**Records from a data collection:**
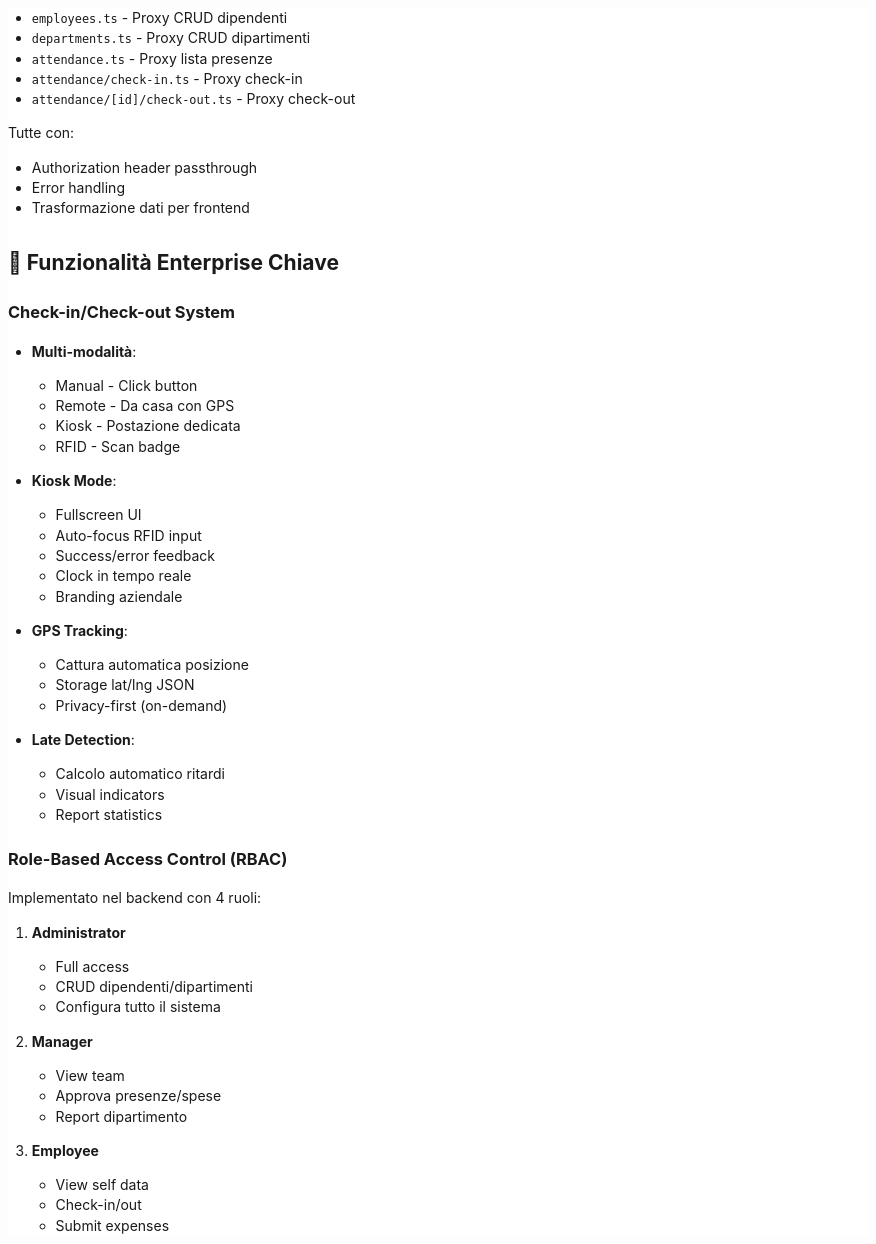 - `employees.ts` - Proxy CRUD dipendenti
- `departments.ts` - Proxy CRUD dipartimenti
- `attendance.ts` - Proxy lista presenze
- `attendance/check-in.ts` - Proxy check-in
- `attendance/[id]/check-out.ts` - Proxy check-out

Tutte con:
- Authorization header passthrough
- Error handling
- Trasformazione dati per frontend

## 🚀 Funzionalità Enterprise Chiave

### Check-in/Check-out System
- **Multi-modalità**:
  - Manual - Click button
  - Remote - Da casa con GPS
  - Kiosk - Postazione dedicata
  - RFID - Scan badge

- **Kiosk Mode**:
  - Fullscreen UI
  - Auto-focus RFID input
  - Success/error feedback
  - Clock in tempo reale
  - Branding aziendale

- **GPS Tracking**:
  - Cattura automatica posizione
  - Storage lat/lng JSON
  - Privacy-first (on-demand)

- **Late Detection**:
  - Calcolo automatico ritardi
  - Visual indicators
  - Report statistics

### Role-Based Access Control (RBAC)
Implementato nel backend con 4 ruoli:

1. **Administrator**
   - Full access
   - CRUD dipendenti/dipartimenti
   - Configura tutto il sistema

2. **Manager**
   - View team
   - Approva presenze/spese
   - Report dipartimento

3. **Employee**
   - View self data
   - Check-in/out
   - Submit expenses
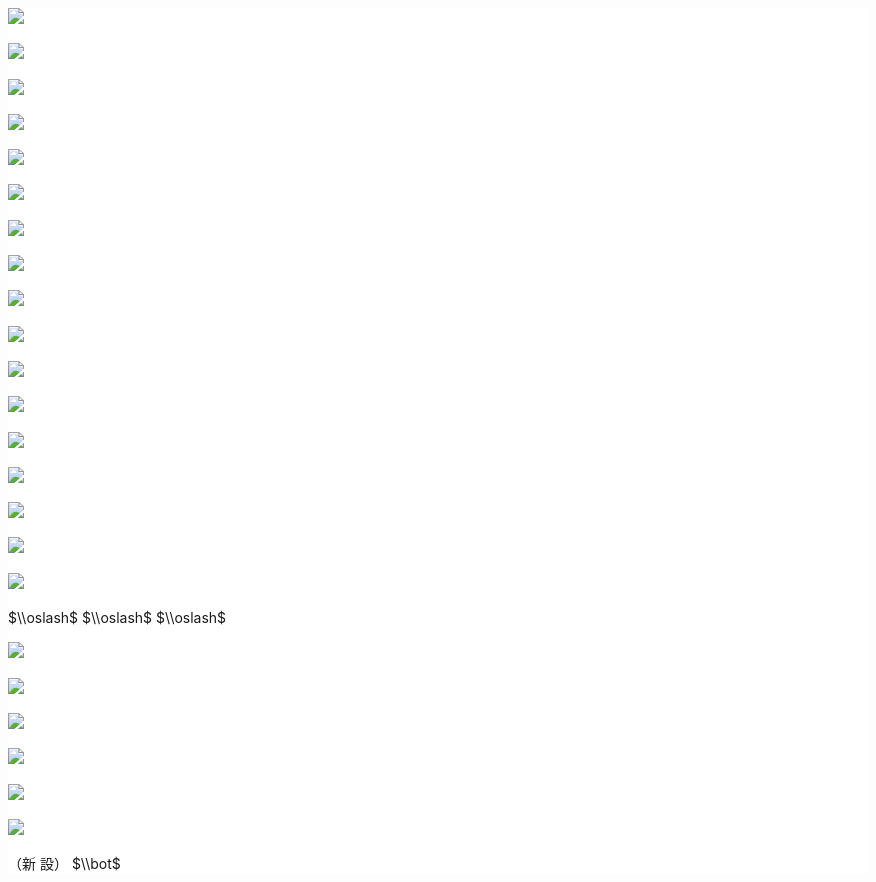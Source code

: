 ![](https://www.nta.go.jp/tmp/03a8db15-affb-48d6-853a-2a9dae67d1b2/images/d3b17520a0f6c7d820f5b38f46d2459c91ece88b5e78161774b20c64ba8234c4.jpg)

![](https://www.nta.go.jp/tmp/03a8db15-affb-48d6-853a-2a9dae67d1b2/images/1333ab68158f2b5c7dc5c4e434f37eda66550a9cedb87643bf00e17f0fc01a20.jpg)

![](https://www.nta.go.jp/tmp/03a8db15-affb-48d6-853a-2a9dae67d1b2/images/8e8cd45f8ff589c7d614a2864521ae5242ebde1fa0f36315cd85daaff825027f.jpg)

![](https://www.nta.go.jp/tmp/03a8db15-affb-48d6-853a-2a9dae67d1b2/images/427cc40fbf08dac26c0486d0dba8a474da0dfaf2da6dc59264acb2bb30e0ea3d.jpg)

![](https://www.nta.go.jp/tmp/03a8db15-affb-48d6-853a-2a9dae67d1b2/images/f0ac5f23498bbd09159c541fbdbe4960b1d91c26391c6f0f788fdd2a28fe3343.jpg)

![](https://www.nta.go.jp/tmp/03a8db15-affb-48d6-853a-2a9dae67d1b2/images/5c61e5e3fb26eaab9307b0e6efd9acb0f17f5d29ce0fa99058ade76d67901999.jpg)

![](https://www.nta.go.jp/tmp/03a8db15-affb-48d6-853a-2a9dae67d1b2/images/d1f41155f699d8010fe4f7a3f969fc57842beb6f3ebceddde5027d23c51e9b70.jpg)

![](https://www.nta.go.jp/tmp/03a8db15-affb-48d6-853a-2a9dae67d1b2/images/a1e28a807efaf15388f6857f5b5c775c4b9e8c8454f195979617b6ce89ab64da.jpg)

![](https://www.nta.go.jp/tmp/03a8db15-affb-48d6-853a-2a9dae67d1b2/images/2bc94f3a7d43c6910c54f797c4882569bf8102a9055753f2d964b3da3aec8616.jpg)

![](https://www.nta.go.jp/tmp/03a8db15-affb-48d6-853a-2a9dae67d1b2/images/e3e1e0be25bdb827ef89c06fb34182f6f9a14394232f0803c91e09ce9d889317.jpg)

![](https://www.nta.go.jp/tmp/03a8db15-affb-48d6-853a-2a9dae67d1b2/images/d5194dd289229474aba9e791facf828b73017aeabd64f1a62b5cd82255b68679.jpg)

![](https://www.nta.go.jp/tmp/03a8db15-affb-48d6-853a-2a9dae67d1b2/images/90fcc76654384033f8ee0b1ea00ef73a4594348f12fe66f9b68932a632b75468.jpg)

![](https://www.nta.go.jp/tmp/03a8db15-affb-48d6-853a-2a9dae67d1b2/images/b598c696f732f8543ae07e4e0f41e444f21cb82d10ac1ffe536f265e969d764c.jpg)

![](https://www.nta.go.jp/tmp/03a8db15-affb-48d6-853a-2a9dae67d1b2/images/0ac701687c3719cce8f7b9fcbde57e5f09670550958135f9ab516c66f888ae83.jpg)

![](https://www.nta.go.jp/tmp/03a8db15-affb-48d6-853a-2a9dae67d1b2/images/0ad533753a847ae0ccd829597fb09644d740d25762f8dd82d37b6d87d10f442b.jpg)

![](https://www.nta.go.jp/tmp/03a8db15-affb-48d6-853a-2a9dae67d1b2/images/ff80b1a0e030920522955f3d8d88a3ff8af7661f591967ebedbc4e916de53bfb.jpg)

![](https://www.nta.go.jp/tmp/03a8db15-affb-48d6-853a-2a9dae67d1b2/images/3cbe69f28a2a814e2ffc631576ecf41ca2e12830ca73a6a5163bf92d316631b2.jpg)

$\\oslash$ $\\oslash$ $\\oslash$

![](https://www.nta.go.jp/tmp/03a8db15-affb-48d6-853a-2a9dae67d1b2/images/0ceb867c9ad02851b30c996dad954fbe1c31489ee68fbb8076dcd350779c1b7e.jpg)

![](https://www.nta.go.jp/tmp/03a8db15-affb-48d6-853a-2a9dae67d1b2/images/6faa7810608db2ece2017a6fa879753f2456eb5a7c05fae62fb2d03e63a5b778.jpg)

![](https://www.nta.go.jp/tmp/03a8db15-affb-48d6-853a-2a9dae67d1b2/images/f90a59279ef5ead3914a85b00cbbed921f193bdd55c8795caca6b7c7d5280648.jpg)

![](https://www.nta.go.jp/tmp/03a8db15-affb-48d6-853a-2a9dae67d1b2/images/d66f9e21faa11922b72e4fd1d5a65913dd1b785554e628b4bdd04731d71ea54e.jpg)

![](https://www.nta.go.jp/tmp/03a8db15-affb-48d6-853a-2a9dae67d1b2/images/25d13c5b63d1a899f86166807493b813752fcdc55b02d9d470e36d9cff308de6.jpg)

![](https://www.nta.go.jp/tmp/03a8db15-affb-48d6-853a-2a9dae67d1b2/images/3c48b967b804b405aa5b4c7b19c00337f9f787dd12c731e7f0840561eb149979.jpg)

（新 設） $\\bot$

**What you will do:** Leave the pictures out, and restate exactly the lines from the start of the records through the one that contains "- Cattura automatica posizione".

**Reply:**
 - `employees.ts` - Proxy CRUD dipendenti
- `departments.ts` - Proxy CRUD dipartimenti
- `attendance.ts` - Proxy lista presenze
- `attendance/check-in.ts` - Proxy check-in
- `attendance/[id]/check-out.ts` - Proxy check-out

Tutte con:
- Authorization header passthrough
- Error handling
- Trasformazione dati per frontend

## 🚀 Funzionalità Enterprise Chiave

### Check-in/Check-out System
- **Multi-modalità**:
  - Manual - Click button
  - Remote - Da casa con GPS
  - Kiosk - Postazione dedicata
  - RFID - Scan badge

- **Kiosk Mode**:
  - Fullscreen UI
  - Auto-focus RFID input
  - Success/error feedback
  - Clock in tempo reale
  - Branding aziendale

- **GPS Tracking**:
  - Cattura automatica posizione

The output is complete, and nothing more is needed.